**DATA TO PROCESS**
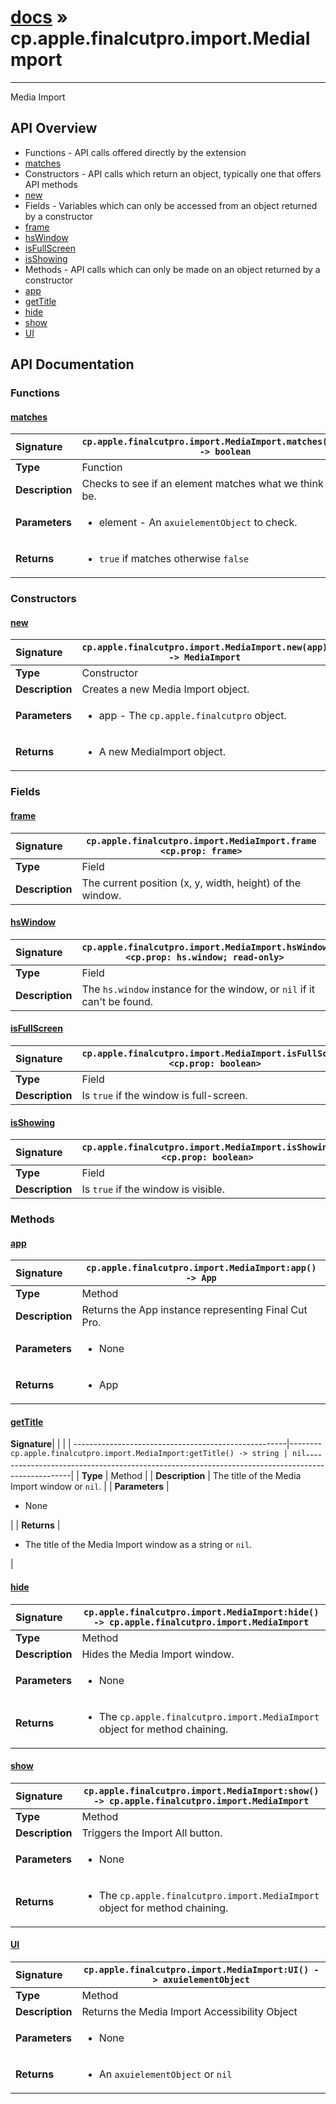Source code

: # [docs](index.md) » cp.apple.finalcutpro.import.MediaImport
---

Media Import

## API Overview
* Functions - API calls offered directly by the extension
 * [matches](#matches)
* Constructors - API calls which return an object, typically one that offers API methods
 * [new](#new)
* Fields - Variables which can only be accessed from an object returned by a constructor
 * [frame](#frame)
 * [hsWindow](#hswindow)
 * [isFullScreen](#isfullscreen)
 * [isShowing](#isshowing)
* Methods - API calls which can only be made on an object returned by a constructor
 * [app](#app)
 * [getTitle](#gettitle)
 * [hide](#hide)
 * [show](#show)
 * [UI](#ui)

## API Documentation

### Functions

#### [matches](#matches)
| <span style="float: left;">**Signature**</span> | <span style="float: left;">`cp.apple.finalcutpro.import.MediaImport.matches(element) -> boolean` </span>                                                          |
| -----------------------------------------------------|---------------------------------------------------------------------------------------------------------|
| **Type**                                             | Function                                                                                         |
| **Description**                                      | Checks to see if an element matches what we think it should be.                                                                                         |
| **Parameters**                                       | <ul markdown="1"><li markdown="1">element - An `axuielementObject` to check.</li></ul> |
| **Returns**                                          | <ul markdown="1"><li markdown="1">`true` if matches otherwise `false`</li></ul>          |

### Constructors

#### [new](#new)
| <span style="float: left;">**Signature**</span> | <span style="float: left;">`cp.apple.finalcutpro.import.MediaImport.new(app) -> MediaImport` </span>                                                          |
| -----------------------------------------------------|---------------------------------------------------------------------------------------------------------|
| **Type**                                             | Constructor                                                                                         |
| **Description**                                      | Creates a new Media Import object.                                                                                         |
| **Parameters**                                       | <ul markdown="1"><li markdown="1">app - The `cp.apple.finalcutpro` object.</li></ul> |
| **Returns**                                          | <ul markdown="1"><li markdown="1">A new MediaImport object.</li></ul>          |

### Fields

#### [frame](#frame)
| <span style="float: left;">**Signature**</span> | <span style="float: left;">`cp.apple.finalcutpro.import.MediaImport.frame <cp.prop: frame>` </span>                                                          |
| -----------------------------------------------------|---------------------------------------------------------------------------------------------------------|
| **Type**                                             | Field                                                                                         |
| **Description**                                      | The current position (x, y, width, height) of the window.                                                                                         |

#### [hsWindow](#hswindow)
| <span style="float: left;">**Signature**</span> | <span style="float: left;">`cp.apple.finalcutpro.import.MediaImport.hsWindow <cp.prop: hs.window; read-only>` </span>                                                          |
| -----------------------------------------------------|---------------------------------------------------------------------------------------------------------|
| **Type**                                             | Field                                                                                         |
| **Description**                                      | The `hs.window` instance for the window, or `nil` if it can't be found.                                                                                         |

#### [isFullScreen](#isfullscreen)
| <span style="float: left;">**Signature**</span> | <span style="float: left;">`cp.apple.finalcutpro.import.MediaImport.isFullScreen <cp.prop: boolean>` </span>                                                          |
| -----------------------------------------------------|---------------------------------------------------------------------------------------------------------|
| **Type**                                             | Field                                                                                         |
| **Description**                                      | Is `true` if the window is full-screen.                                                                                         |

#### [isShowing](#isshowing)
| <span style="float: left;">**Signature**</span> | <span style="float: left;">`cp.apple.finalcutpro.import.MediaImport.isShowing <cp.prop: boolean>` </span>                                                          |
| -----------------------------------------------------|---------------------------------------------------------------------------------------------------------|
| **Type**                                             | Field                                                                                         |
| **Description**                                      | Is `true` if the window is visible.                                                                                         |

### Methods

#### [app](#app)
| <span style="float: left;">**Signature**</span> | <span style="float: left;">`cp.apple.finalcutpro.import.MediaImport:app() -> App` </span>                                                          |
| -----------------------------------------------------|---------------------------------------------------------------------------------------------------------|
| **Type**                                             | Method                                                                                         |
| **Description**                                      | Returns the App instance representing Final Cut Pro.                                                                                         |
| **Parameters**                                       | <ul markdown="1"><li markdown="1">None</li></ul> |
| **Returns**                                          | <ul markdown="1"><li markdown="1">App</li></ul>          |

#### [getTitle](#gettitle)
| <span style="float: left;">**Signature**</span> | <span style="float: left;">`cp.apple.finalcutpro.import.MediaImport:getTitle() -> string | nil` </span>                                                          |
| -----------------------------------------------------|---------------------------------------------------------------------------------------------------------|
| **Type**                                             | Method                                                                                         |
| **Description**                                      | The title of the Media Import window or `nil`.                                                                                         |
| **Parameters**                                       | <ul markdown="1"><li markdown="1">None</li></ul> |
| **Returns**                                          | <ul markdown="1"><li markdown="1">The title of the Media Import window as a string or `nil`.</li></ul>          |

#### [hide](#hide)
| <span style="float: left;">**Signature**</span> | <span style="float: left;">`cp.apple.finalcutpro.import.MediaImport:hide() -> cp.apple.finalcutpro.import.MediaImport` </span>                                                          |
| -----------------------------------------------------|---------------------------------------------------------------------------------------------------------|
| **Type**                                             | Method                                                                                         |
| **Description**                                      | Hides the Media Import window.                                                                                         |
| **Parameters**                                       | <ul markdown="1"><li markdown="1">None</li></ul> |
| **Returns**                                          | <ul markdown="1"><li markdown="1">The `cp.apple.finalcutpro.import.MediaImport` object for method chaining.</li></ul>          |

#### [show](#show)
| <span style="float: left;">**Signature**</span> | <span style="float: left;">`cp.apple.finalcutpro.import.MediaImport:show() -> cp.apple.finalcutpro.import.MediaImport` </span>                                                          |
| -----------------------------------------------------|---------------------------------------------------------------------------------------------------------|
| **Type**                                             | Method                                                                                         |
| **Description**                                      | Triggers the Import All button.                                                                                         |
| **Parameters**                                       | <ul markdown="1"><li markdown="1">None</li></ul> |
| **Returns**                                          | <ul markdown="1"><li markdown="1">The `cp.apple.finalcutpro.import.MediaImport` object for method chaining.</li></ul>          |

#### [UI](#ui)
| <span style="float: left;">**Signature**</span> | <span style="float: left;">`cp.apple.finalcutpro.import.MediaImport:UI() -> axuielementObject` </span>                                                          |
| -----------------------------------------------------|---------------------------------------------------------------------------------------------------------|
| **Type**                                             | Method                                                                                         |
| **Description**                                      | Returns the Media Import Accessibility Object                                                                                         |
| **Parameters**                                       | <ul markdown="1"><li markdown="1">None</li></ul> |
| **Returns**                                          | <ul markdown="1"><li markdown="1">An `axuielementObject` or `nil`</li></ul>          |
==
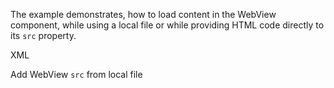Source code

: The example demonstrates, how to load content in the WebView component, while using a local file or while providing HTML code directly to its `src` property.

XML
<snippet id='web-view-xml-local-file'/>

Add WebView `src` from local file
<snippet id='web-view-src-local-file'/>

**TRY IT**
Using the listing above, locate the lines that hold "Fields" and copy each one.

**EXERCISE ANSWER**
* Fields - Variables which can only be accessed from an object returned by a constructor
### Fields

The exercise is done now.